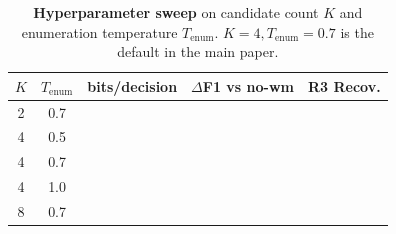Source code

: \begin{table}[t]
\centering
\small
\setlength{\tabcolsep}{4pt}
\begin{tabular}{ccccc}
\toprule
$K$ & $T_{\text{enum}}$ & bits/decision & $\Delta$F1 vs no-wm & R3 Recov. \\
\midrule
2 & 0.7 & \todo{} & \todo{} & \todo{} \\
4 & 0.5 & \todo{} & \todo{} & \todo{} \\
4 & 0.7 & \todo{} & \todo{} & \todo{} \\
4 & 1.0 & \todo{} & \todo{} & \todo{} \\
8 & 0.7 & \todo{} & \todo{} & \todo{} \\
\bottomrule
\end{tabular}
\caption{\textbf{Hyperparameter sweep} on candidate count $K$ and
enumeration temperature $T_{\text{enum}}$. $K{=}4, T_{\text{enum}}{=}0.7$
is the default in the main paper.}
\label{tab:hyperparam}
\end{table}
************
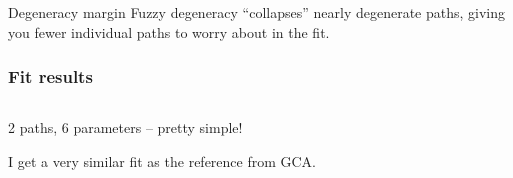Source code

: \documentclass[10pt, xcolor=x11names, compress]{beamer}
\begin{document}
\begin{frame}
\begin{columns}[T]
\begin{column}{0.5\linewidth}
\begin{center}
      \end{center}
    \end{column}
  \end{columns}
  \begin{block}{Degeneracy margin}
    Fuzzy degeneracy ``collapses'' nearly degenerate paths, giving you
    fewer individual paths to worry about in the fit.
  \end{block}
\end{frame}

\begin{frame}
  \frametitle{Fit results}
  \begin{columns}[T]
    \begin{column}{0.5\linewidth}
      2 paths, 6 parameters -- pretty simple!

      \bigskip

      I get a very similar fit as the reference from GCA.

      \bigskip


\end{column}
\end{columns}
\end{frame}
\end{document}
************
■ **WORK INSTRUCTION**: Among the lines above, count those that hold the word "todo" and give only the count.

■ **ANSWER BOX**: 5